During a recent interview with the “Insight with Chris Van Vliet” podcast, Freddie Prinze Jr. commented on working for Vince McMahon in WWE, Vince’s mindset, and more. You can check out some highlights from the interview below:
On Vince McMahon’s mindset on wrestling and money: “There was somebody who worked there when I worked there. They took charge of another division within the company, one that Vince didn’t care as much about. I noticed that the products they were purchasing were simply old products that this person had done and then simply put a different name attached to the product. So, it was basically selling his own stuff to the company. I knew what their budget was, and it was a lot. We’ll just throw a number: $20 million. We’re on the tarmac and I said, ‘Vince, this guy is just giving you stuff that’s already been rejected and it’s $5 million a pop. That’s $20 million, man!’ He looks me dead in the face and he goes, ‘Freddie, it’s $20 million. Get on the fucking plane.’
“His mind is wrestling all the time. His way to fix the problem is ’80s Reaganomics. Money – that’s fixed every problem the company’s ever had. So, when you present a creative solution to a problem, it’s a much harder boulder to roll up the hill and you start to feel like Sisyphus. It’s not just that it’s going to roll down. His story was cursed to roll it up, even though he knew he was going to roll all the way back down. That’s what you deal with as a writer in that company, and that’s why it breaks so many of them. They won’t fight because it’s this treadmill of doom, but it’s still my favorite job I’ve ever had, man. I swear to God.”

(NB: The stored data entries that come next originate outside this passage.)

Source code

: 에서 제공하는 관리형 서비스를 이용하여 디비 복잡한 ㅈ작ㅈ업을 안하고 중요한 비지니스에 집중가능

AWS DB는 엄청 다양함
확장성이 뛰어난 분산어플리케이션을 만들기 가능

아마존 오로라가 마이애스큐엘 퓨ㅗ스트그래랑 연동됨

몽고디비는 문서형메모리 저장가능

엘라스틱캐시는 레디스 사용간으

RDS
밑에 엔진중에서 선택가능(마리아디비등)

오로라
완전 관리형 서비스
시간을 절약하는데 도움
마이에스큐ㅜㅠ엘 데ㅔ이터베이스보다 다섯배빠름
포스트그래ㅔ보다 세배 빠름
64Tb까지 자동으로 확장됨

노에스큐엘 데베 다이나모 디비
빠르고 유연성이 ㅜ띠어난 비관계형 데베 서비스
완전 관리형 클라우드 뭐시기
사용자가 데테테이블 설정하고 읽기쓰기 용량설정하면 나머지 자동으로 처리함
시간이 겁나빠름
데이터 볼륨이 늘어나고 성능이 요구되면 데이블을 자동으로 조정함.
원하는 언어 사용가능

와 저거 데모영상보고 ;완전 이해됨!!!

On Vince’s understanding of psychology: “I love him. He understands psychology at a level he will never get credit for. For better or worse, his understanding of the human condition and that there are no good or evil people, there are just people whose morality shifts depending on how much pressure they are under and that is a direct quote that I will never forget from VKM. It’s that shellfish in a bucket philosophy, and he’s not wrong. His understanding of how to market to the different territories, who’s gonna win, what kind of the match they’re gonna have – it is next-level genius.”
On Vince being stuck in the 80s and WWE’s struggle with storytelling: “His understanding of acting and writing is also locked into the 80s, so that’s where he lacks. That’s his shortcoming. That’s why you want balance in wrestling. You need those minds who can book and understand how to book and where this match will have the most impact and where it won’t and why you can’t have a steel cage every week. All these philosophies are virtually impenetrable, but their lack of understanding of storytelling outside the ring is really where I think they struggle.”